Bayesian evaluation and ranking toolkit

Project description

Scorio

arXiv: Bayes Evaluation arXiv: Bayes Ranking ICLR 2026 License: MIT Python 3.10+ Julia 1.6+ Python Docs Julia Docs


Documentation

mohsenhariri.github.io/scorio

APIs Documentation Status
Python scorio.readthedocs.io ReadTheDocs
Julia mohsenhariri.github.io/scorio/julia GitHub Pages

News


Packages

This repository contains two packages:

  1. scorio - Python implementation
  2. Scorio.jl - Julia implementation

Quick Start

Python (scorio)

Installation

# Install from PyPI
pip install scorio

# Install latest from GitHub
pip install "git+https://github.com/mohsenhariri/scorio.git"

# Install a specific tag
pip install "git+https://github.com/mohsenhariri/scorio.git@v0.2.2"

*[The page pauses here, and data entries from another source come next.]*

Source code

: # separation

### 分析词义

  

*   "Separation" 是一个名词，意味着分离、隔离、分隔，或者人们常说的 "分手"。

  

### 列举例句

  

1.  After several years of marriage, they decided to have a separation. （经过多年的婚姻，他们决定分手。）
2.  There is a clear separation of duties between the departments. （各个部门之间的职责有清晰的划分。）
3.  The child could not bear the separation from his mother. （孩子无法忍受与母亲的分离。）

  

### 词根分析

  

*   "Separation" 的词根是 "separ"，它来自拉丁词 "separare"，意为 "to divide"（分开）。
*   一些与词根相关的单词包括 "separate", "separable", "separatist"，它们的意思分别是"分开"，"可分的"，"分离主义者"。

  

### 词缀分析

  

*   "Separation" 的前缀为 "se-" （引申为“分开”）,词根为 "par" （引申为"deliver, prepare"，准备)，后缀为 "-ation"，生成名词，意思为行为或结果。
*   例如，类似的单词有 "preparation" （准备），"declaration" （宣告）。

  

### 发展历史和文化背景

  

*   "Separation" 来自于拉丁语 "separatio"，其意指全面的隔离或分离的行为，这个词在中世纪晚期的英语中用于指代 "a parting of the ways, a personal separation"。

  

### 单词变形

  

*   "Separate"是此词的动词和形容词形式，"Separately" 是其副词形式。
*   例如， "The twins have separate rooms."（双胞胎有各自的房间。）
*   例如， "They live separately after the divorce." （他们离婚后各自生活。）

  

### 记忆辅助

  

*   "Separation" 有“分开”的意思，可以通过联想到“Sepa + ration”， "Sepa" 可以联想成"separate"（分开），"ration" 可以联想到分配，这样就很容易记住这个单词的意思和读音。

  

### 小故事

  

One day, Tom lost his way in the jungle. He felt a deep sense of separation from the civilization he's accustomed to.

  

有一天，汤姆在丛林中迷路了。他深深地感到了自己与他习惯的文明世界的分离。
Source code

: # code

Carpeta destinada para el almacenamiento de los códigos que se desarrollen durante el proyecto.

# Install from local repository
pip install -e .

Basic Usage

import numpy as np
from scorio import eval

# Outcomes R: shape (M, N) with integer categories in {0, ..., C}
R = np.array([[0, 1, 2, 2, 1],
              [1, 1, 0, 2, 2]])

# Rubric weights w: length C+1
# Here: 0=incorrect(0.0), 1=partial(0.5), 2=correct(1.0)
w = np.array([0.0, 0.5, 1.0])

# Optional prior outcomes R0: shape (M, D)
R0 = np.array([[0, 2],
               [1, 2]])

# Bayesian evaluation with prior
mu, sigma = eval.bayes(R, w, R0)
print(f"μ = {mu:.6f}, σ = {sigma:.6f}")
# Expected: μ ≈ 0.575, σ ≈ 0.084275

# Bayesian evaluation without prior
mu2, sigma2 = eval.bayes(R, w)
print(f"μ = {mu2:.6f}, σ = {sigma2:.6f}")
# Expected: μ ≈ 0.5625, σ ≈ 0.091998

# Weighted average
accuracy, accuracy_sigma = eval.avg(R, w)
print(f"Average = {accuracy:.6f}, σ = {accuracy_sigma:.6f}")

Julia (Scorio.jl)

Installation

using Pkg

# From local development
Pkg.develop(path="./julia/Scorio.jl")

# Or from Julia General Registry
# Pkg.add("Scorio")

Basic Usage

using Scorio

# Outcomes R: shape (M, N) with integer categories in {0, ..., C}
R = [0 1 2 2 1;
     1 1 0 2 2]

# Rubric weights w: length C+1
# Here: 0=incorrect(0.0), 1=partial(0.5), 2=correct(1.0)
w = [0.0, 0.5, 1.0]

# Optional prior outcomes R0: shape (M, D)
R0 = [0 2;
      1 2]

# Bayesian evaluation with prior
mu, sigma = bayes(R, w, R0)
println("μ = $mu, σ = $sigma")
# Expected: μ ≈ 0.575, σ ≈ 0.084275

# Bayesian evaluation without prior
mu2, sigma2 = bayes(R, w)
println("μ = $mu2, σ = $sigma2")
# Expected: μ ≈ 0.5625, σ ≈ 0.091998

# Weighted average
accuracy, accuracy_sigma = avg(R, w)
println("Average = $accuracy, σ = $accuracy_sigma")

Evaluation Functions

bayes(R, w, R0=None)

Bayesian performance evaluation with uncertainty quantification using the Bayes@N framework.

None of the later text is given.